**Exercise brief**. Repeat exactly the lines from the line containing "- touch_dimmer_1gang" through the last line of the records below, inclusive, and nothing else.

**Task inputs**.
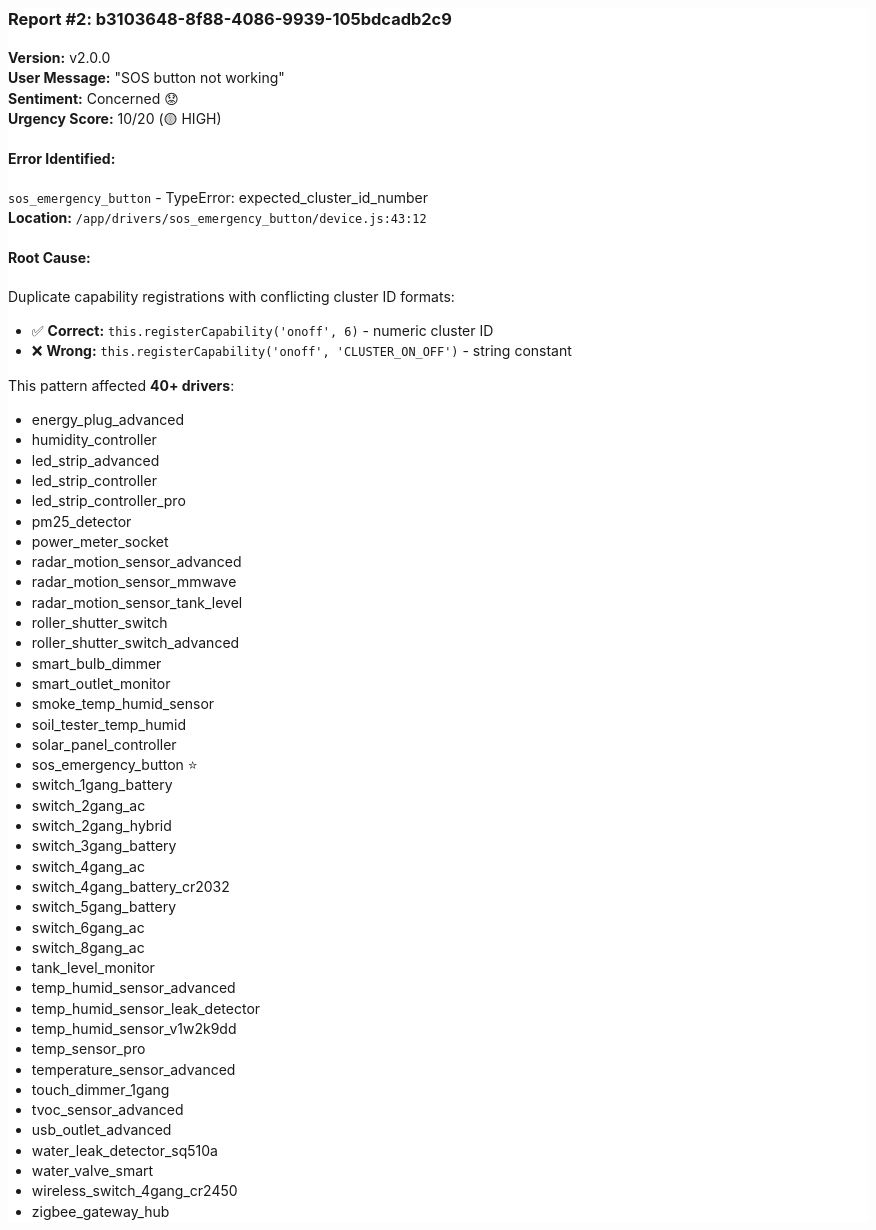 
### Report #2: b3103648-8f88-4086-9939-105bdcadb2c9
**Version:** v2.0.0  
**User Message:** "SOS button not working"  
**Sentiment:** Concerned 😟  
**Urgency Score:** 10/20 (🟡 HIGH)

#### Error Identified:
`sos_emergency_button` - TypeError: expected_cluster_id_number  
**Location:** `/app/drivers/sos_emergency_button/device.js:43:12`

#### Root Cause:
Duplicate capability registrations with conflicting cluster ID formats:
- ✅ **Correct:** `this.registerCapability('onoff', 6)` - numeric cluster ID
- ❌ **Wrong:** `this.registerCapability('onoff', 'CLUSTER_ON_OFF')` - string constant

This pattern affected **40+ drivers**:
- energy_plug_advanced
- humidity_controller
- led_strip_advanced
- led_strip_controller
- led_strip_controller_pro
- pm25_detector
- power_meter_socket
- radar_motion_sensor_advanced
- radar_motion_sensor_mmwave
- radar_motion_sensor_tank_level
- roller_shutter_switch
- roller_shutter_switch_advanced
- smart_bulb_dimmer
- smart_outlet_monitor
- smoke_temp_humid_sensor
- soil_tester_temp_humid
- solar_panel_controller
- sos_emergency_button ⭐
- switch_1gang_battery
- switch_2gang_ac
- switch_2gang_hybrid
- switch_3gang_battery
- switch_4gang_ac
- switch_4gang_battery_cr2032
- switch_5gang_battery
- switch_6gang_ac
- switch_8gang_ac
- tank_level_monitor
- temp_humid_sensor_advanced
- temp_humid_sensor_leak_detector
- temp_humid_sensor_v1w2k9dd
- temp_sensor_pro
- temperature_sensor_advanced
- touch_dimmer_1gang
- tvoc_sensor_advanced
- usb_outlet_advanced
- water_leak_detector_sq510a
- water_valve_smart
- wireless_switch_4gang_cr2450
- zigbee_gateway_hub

**Exercise answer**.
- touch_dimmer_1gang
- tvoc_sensor_advanced
- usb_outlet_advanced
- water_leak_detector_sq510a
- water_valve_smart
- wireless_switch_4gang_cr2450
- zigbee_gateway_hub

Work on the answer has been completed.